- Study material -
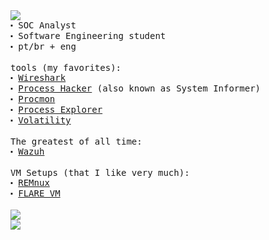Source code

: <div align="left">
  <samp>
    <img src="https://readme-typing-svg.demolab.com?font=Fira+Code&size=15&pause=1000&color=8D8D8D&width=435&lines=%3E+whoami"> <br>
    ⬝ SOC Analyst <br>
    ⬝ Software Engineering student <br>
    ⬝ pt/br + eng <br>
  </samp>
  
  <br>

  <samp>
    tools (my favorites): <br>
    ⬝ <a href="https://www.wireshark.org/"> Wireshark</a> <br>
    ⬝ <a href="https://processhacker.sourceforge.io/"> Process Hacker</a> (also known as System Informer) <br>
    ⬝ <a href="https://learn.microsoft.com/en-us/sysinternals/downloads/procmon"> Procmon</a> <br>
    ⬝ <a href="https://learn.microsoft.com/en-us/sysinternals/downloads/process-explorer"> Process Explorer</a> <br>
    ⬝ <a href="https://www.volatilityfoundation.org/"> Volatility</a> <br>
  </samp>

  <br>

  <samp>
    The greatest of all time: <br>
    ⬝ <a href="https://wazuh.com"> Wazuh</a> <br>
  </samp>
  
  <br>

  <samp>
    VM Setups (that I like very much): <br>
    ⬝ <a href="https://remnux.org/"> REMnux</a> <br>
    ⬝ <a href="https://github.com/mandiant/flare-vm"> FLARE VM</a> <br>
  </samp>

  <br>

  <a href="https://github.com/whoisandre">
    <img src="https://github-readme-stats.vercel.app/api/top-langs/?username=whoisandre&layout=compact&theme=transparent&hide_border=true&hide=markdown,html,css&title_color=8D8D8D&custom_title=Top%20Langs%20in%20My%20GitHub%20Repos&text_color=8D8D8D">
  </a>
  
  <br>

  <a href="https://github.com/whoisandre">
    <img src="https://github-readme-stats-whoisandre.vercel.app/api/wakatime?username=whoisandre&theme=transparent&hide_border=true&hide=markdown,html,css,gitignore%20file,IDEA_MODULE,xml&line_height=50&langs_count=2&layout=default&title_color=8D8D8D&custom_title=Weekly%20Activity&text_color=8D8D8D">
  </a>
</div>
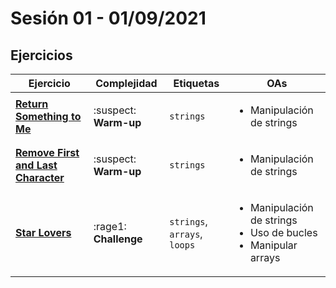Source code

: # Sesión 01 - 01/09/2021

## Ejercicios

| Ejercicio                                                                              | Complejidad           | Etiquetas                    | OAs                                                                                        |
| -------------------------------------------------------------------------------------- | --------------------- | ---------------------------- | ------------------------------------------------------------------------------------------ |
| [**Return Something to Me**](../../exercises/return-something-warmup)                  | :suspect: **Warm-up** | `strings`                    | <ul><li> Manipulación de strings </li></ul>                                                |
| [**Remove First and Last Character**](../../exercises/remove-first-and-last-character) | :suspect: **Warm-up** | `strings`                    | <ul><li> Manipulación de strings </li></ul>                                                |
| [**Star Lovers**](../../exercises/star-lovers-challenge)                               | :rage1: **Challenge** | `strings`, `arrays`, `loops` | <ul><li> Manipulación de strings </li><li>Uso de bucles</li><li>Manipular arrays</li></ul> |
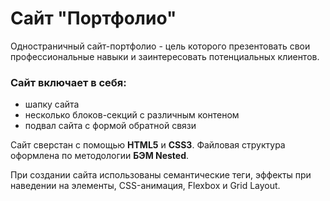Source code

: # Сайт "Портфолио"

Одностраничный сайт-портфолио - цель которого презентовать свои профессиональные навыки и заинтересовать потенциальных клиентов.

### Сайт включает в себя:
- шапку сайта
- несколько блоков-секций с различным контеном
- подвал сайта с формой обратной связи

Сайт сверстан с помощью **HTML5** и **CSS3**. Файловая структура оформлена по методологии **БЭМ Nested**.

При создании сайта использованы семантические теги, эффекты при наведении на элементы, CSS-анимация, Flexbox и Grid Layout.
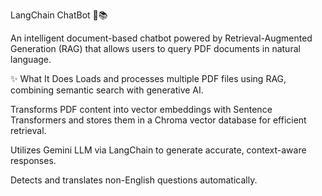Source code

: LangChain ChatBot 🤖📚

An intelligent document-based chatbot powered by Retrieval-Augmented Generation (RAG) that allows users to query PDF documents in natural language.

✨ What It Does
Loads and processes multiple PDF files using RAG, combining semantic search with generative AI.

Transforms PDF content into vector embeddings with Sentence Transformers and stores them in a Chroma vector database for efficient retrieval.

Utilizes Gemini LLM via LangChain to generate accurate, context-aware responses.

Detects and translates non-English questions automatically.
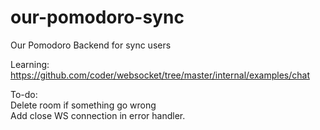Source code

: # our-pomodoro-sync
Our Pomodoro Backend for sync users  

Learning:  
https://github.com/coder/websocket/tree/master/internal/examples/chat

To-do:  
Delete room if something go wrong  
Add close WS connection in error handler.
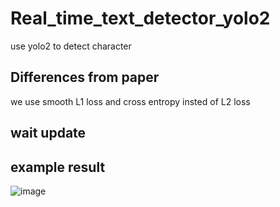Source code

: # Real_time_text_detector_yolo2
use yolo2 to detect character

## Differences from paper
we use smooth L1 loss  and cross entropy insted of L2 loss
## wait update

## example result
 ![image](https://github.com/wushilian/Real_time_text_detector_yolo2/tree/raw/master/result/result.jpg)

- Brief -
All lines from the start of the entries through the one with "System Informer) <br>" are to be output exactly; omit the pictures.

- Problem solution -
Source code

: <div align="left">
  <samp>
    <img src="https://readme-typing-svg.demolab.com?font=Fira+Code&size=15&pause=1000&color=8D8D8D&width=435&lines=%3E+whoami"> <br>
    ⬝ SOC Analyst <br>
    ⬝ Software Engineering student <br>
    ⬝ pt/br + eng <br>
  </samp>
  
  <br>

  <samp>
    tools (my favorites): <br>
    ⬝ <a href="https://www.wireshark.org/"> Wireshark</a> <br>
    ⬝ <a href="https://processhacker.sourceforge.io/"> Process Hacker</a> (also known as System Informer) <br>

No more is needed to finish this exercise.